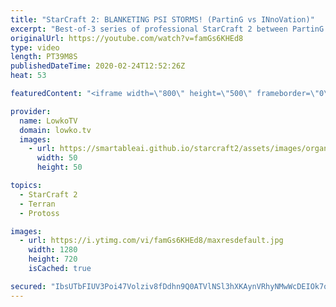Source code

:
 ```yaml
---
title: "StarCraft 2: BLANKETING PSI STORMS! (PartinG vs INnoVation)"
excerpt: "Best-of-3 series of professional StarCraft 2 between PartinG and INnoVation. In this series we see both players take a similiar approach in each game, but a different route in getting there. INnoVation has always been well known for playing a very mechanical and almost robotic style of Terran where he"
originalUrl: https://youtube.com/watch?v=famGs6KHEd8
type: video
length: PT39M8S
publishedDateTime: 2020-02-24T12:52:26Z
heat: 53

featuredContent: "<iframe width=\"800\" height=\"500\" frameborder=\"0\" src=\"https://www.youtube.com/embed/famGs6KHEd8\" allow=\"accelerometer; autoplay; encrypted-media; gyroscope; picture-in-picture\" allowfullscreen></iframe>"

provider:
  name: LowkoTV
  domain: lowko.tv
  images:
    - url: https://smartableai.github.io/starcraft2/assets/images/organizations/lowko.tv-50x50.jpg
      width: 50
      height: 50

topics:
  - StarCraft 2
  - Terran
  - Protoss

images:
  - url: https://i.ytimg.com/vi/famGs6KHEd8/maxresdefault.jpg
    width: 1280
    height: 720
    isCached: true

secured: "IbsUTbFIUV3Poi47Volziv8fDdhn9Q0ATVlNSl3hXKAynVRhyNMwWcDEIOk7qMUKHio3XjNHfS6B7eFAo4zX54XbngUlB0XnG0QpFmUDIvCcMNIXUkOWEiBWdPzd+IUf/bq5EjrTLkAb1yG/80hXRL8LQCa1zCfwrG8lJpdvSQOkmE+puqOGAQGmBWKrABsYiN1SyxwgyQIENQbJpAg+3uTf0DWYwGkIgDkWIE9G8yQMNk6rc2etzDY7PbPyAR3Ujk8SQEY8jhUmjvNN4c886tyAnQrofYWzyqUmGgwqLlDAzAEMQGxmwphl5IKZ5sp6U+KLxIQwDHEOQdqzWDp+Q5yXQ5eTZhNnWV5mSCDKkjnDMEXLCpAJXqaFy/9dsaFxbALYPt6aQjW2SwUxLG7vTyGzQZleN+0mFPcBJyQDKegaR785b7PXBZMub4SG7Zg4;/lo5mYIGdDJc7NL2x9GtKw=="
---
```



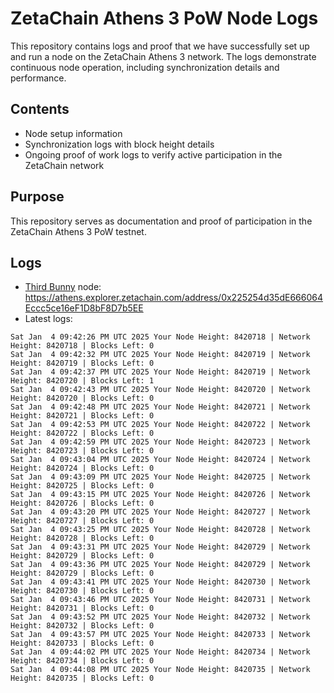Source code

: # ZetaChain Athens 3 PoW Node Logs
This repository contains logs and proof that we have successfully set up and run a node on the ZetaChain Athens 3 network. The logs demonstrate continuous node operation, including synchronization details and performance.

## Contents
- Node setup information
- Synchronization logs with block height details
- Ongoing proof of work logs to verify active participation in the ZetaChain network

## Purpose
This repository serves as documentation and proof of participation in the ZetaChain Athens 3 PoW testnet.

## Logs

- [Third Bunny](https://thirdbunny.xyz/) node: https://athens.explorer.zetachain.com/address/0x225254d35dE666064Eccc5ce16eF1D8bF8D7b5EE
- Latest logs:
```
Sat Jan  4 09:42:26 PM UTC 2025 Your Node Height: 8420718 | Network Height: 8420718 | Blocks Left: 0
Sat Jan  4 09:42:32 PM UTC 2025 Your Node Height: 8420719 | Network Height: 8420719 | Blocks Left: 0
Sat Jan  4 09:42:37 PM UTC 2025 Your Node Height: 8420719 | Network Height: 8420720 | Blocks Left: 1
Sat Jan  4 09:42:43 PM UTC 2025 Your Node Height: 8420720 | Network Height: 8420720 | Blocks Left: 0
Sat Jan  4 09:42:48 PM UTC 2025 Your Node Height: 8420721 | Network Height: 8420721 | Blocks Left: 0
Sat Jan  4 09:42:53 PM UTC 2025 Your Node Height: 8420722 | Network Height: 8420722 | Blocks Left: 0
Sat Jan  4 09:42:59 PM UTC 2025 Your Node Height: 8420723 | Network Height: 8420723 | Blocks Left: 0
Sat Jan  4 09:43:04 PM UTC 2025 Your Node Height: 8420724 | Network Height: 8420724 | Blocks Left: 0
Sat Jan  4 09:43:09 PM UTC 2025 Your Node Height: 8420725 | Network Height: 8420725 | Blocks Left: 0
Sat Jan  4 09:43:15 PM UTC 2025 Your Node Height: 8420726 | Network Height: 8420726 | Blocks Left: 0
Sat Jan  4 09:43:20 PM UTC 2025 Your Node Height: 8420727 | Network Height: 8420727 | Blocks Left: 0
Sat Jan  4 09:43:25 PM UTC 2025 Your Node Height: 8420728 | Network Height: 8420728 | Blocks Left: 0
Sat Jan  4 09:43:31 PM UTC 2025 Your Node Height: 8420729 | Network Height: 8420729 | Blocks Left: 0
Sat Jan  4 09:43:36 PM UTC 2025 Your Node Height: 8420729 | Network Height: 8420729 | Blocks Left: 0
Sat Jan  4 09:43:41 PM UTC 2025 Your Node Height: 8420730 | Network Height: 8420730 | Blocks Left: 0
Sat Jan  4 09:43:46 PM UTC 2025 Your Node Height: 8420731 | Network Height: 8420731 | Blocks Left: 0
Sat Jan  4 09:43:52 PM UTC 2025 Your Node Height: 8420732 | Network Height: 8420732 | Blocks Left: 0
Sat Jan  4 09:43:57 PM UTC 2025 Your Node Height: 8420733 | Network Height: 8420733 | Blocks Left: 0
Sat Jan  4 09:44:02 PM UTC 2025 Your Node Height: 8420734 | Network Height: 8420734 | Blocks Left: 0
Sat Jan  4 09:44:08 PM UTC 2025 Your Node Height: 8420735 | Network Height: 8420735 | Blocks Left: 0
```
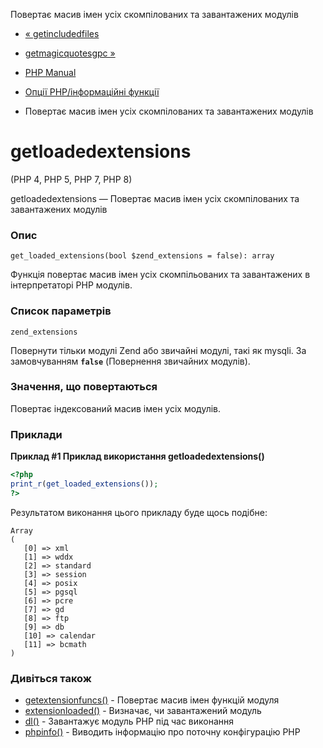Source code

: Повертає масив імен усіх скомпілованих та завантажених модулів

-   [« getincludedfiles](function.get-included-files.html)
    
-   [getmagicquotesgpc »](function.get-magic-quotes-gpc.html)
    
-   [PHP Manual](index.html)
    
-   [Опції PHP/інформаційні функції](ref.info.html)
    
-   Повертає масив імен усіх скомпілованих та завантажених модулів
    

# getloadedextensions

(PHP 4, PHP 5, PHP 7, PHP 8)

getloadedextensions — Повертає масив імен усіх скомпілованих та завантажених модулів

### Опис

```methodsynopsis
get_loaded_extensions(bool $zend_extensions = false): array
```

Функція повертає масив імен усіх скомпільованих та завантажених в інтерпретаторі PHP модулів.

### Список параметрів

`zend_extensions`

Повернути тільки модулі Zend або звичайні модулі, такі як mysqli. За замовчуванням **`false`** (Повернення звичайних модулів).

### Значення, що повертаються

Повертає індексований масив імен усіх модулів.

### Приклади

**Приклад #1 Приклад використання **getloadedextensions()****

```php
<?php
print_r(get_loaded_extensions());
?>
```

Результатом виконання цього прикладу буде щось подібне:

```
Array
(
   [0] => xml
   [1] => wddx
   [2] => standard
   [3] => session
   [4] => posix
   [5] => pgsql
   [6] => pcre
   [7] => gd
   [8] => ftp
   [9] => db
   [10] => calendar
   [11] => bcmath
)
```

### Дивіться також

-   [getextensionfuncs()](function.get-extension-funcs.html) - Повертає масив імен функцій модуля
-   [extensionloaded()](function.extension-loaded.html) - Визначає, чи завантажений модуль
-   [dl()](function.dl.html) - Завантажує модуль PHP під час виконання
-   [phpinfo()](function.phpinfo.html) - Виводить інформацію про поточну конфігурацію PHP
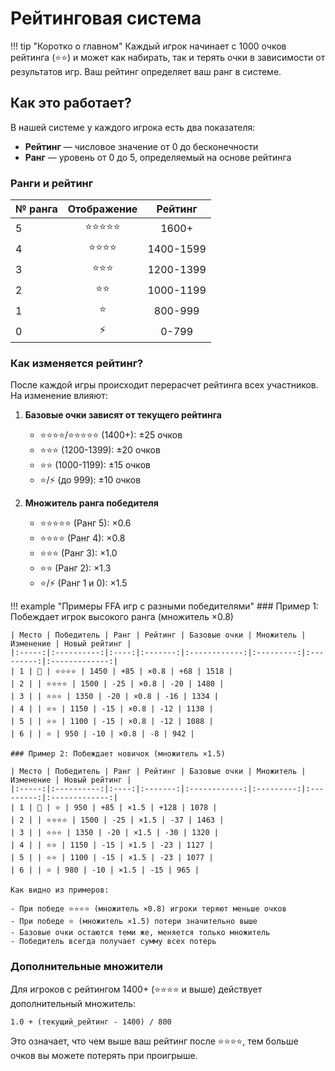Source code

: # Рейтинговая система

!!! tip "Коротко о главном"
    Каждый игрок начинает с 1000 очков рейтинга (⭐⭐) и может как набирать, так и терять очки в зависимости от результатов игр. Ваш рейтинг определяет ваш ранг в системе.

## Как это работает?

В нашей системе у каждого игрока есть два показателя:

- **Рейтинг** — числовое значение от 0 до бесконечности
- **Ранг** — уровень от 0 до 5, определяемый на основе рейтинга

### Ранги и рейтинг

| № ранга | Отображение | Рейтинг | 
|:--------|:-----------:|:-------:|
| 5 | ⭐⭐⭐⭐⭐ | 1600+ |
| 4 | ⭐⭐⭐⭐ | 1400-1599 |
| 3 | ⭐⭐⭐ | 1200-1399 |
| 2 | ⭐⭐ | 1000-1199 |
| 1 | ⭐ | 800-999 |
| 0 | ⚡ | 0-799 |

### Как изменяется рейтинг?

После каждой игры происходит перерасчет рейтинга всех участников. На изменение влияют:

1. **Базовые очки зависят от текущего рейтинга**
    - ⭐⭐⭐⭐/⭐⭐⭐⭐⭐ (1400+): ±25 очков
    - ⭐⭐⭐ (1200-1399): ±20 очков
    - ⭐⭐ (1000-1199): ±15 очков
    - ⭐/⚡ (до 999): ±10 очков

2. **Множитель ранга победителя**
    - ⭐⭐⭐⭐⭐ (Ранг 5): ×0.6
    - ⭐⭐⭐⭐ (Ранг 4): ×0.8
    - ⭐⭐⭐ (Ранг 3): ×1.0
    - ⭐⭐ (Ранг 2): ×1.3
    - ⭐/⚡ (Ранг 1 и 0): ×1.5

!!! example "Примеры FFA игр с разными победителями"
    ### Пример 1: Побеждает игрок высокого ранга (множитель ×0.8)

    | Место | Победитель | Ранг | Рейтинг | Базовые очки | Множитель | Изменение | Новый рейтинг |
    |:-----:|:----------:|:----:|:-------:|:------------:|:---------:|:---------:|:-------------:|
    | 1 | 👑 | ⭐⭐⭐⭐ | 1450 | +85 | ×0.8 | +68 | 1518 |
    | 2 | | ⭐⭐⭐⭐ | 1500 | -25 | ×0.8 | -20 | 1480 |
    | 3 | | ⭐⭐⭐ | 1350 | -20 | ×0.8 | -16 | 1334 |
    | 4 | | ⭐⭐ | 1150 | -15 | ×0.8 | -12 | 1138 |
    | 5 | | ⭐⭐ | 1100 | -15 | ×0.8 | -12 | 1088 |
    | 6 | | ⭐ | 950 | -10 | ×0.8 | -8 | 942 |

    ### Пример 2: Побеждает новичок (множитель ×1.5)

    | Место | Победитель | Ранг | Рейтинг | Базовые очки | Множитель | Изменение | Новый рейтинг |
    |:-----:|:----------:|:----:|:-------:|:------------:|:---------:|:---------:|:-------------:|
    | 1 | 👑 | ⭐ | 950 | +85 | ×1.5 | +128 | 1078 |
    | 2 | | ⭐⭐⭐⭐ | 1500 | -25 | ×1.5 | -37 | 1463 |
    | 3 | | ⭐⭐⭐ | 1350 | -20 | ×1.5 | -30 | 1320 |
    | 4 | | ⭐⭐ | 1150 | -15 | ×1.5 | -23 | 1127 |
    | 5 | | ⭐⭐ | 1100 | -15 | ×1.5 | -23 | 1077 |
    | 6 | | ⭐ | 980 | -10 | ×1.5 | -15 | 965 |

    Как видно из примеров:
    
    - При победе ⭐⭐⭐⭐ (множитель ×0.8) игроки теряют меньше очков
    - При победе ⭐ (множитель ×1.5) потери значительно выше
    - Базовые очки остаются теми же, меняется только множитель
    - Победитель всегда получает сумму всех потерь

### Дополнительные множители

Для игроков с рейтингом 1400+ (⭐⭐⭐⭐ и выше) действует дополнительный множитель:
```
1.0 + (текущий_рейтинг - 1400) / 800
```

Это означает, что чем выше ваш рейтинг после ⭐⭐⭐⭐, тем больше очков вы можете потерять при проигрыше.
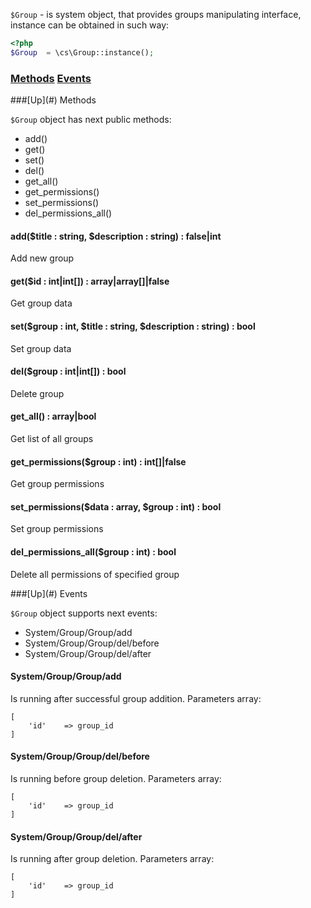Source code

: `$Group` - is system object, that provides groups manipulating interface, instance can be obtained in such way:
```php
<?php
$Group	= \cs\Group::instance();
```

### [Methods](#methods) [Events](#events)

<a name="methods" />
###[Up](#) Methods

`$Group` object has next public methods:
* add()
* get()
* set()
* del()
* get_all()
* get_permissions()
* set_permissions()
* del_permissions_all()

#### add($title : string, $description : string) : false|int
Add new group

#### get($id : int|int[]) : array|array[]|false
Get group data

#### set($group : int, $title :  string, $description : string) : bool
Set group data

#### del($group : int|int[]) : bool
Delete group

#### get_all() : array|bool
Get list of all groups

#### get_permissions($group : int) : int[]|false
Get group permissions

#### set_permissions($data : array, $group : int) : bool
Set group permissions

#### del_permissions_all($group : int) : bool
Delete all permissions of specified group

<a name="events" />
###[Up](#) Events

`$Group` object supports next events:
* System/Group/Group/add
* System/Group/Group/del/before
* System/Group/Group/del/after

#### System/Group/Group/add
Is running after successful group addition. Parameters array:
```
[
	'id'	=> group_id
]
```

#### System/Group/Group/del/before
Is running before group deletion. Parameters array:
```
[
	'id'	=> group_id
]
```

#### System/Group/Group/del/after
Is running after group deletion. Parameters array:
```
[
	'id'	=> group_id
]
```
━━━━━━━━━━━━━━━━
The answer must be the lines from the one containing "Is running after group" through the last line of the records, copied exactly, with nothing else.

> **Solution below**:
Is running after group deletion. Parameters array:
```
[
	'id'	=> group_id
]
```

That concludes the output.